Exercise brief
Among the entries below, count each line holding the word "CORS". Write only the number.

Records from a dataset
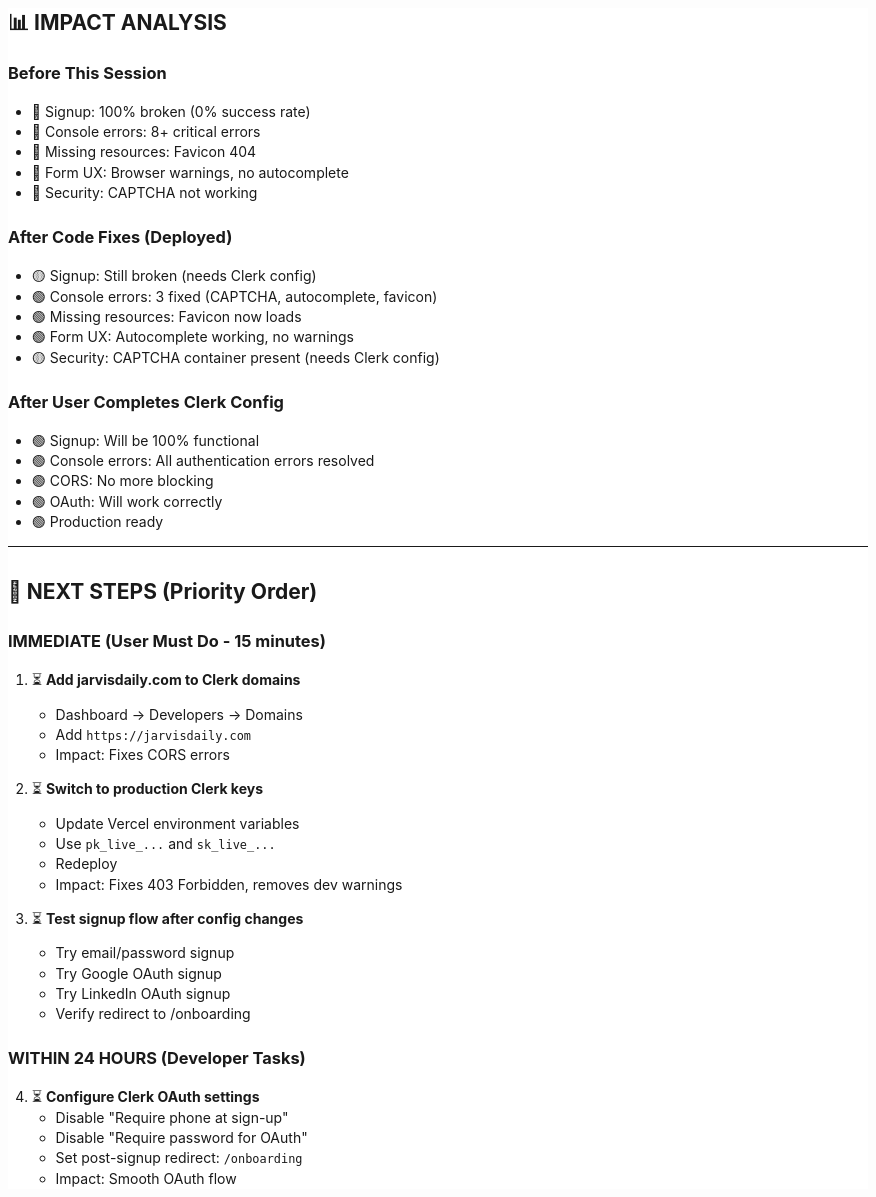 ## 📊 IMPACT ANALYSIS

### Before This Session
- 🔴 Signup: 100% broken (0% success rate)
- 🔴 Console errors: 8+ critical errors
- 🔴 Missing resources: Favicon 404
- 🔴 Form UX: Browser warnings, no autocomplete
- 🔴 Security: CAPTCHA not working

### After Code Fixes (Deployed)
- 🟡 Signup: Still broken (needs Clerk config)
- 🟢 Console errors: 3 fixed (CAPTCHA, autocomplete, favicon)
- 🟢 Missing resources: Favicon now loads
- 🟢 Form UX: Autocomplete working, no warnings
- 🟡 Security: CAPTCHA container present (needs Clerk config)

### After User Completes Clerk Config
- 🟢 Signup: Will be 100% functional
- 🟢 Console errors: All authentication errors resolved
- 🟢 CORS: No more blocking
- 🟢 OAuth: Will work correctly
- 🟢 Production ready

---

## 🎯 NEXT STEPS (Priority Order)

### IMMEDIATE (User Must Do - 15 minutes)
1. ⏳ **Add jarvisdaily.com to Clerk domains**
   - Dashboard → Developers → Domains
   - Add `https://jarvisdaily.com`
   - Impact: Fixes CORS errors

2. ⏳ **Switch to production Clerk keys**
   - Update Vercel environment variables
   - Use `pk_live_...` and `sk_live_...`
   - Redeploy
   - Impact: Fixes 403 Forbidden, removes dev warnings

3. ⏳ **Test signup flow after config changes**
   - Try email/password signup
   - Try Google OAuth signup
   - Try LinkedIn OAuth signup
   - Verify redirect to /onboarding

### WITHIN 24 HOURS (Developer Tasks)
4. ⏳ **Configure Clerk OAuth settings**
   - Disable "Require phone at sign-up"
   - Disable "Require password for OAuth"
   - Set post-signup redirect: `/onboarding`
   - Impact: Smooth OAuth flow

Reply to the exercise
2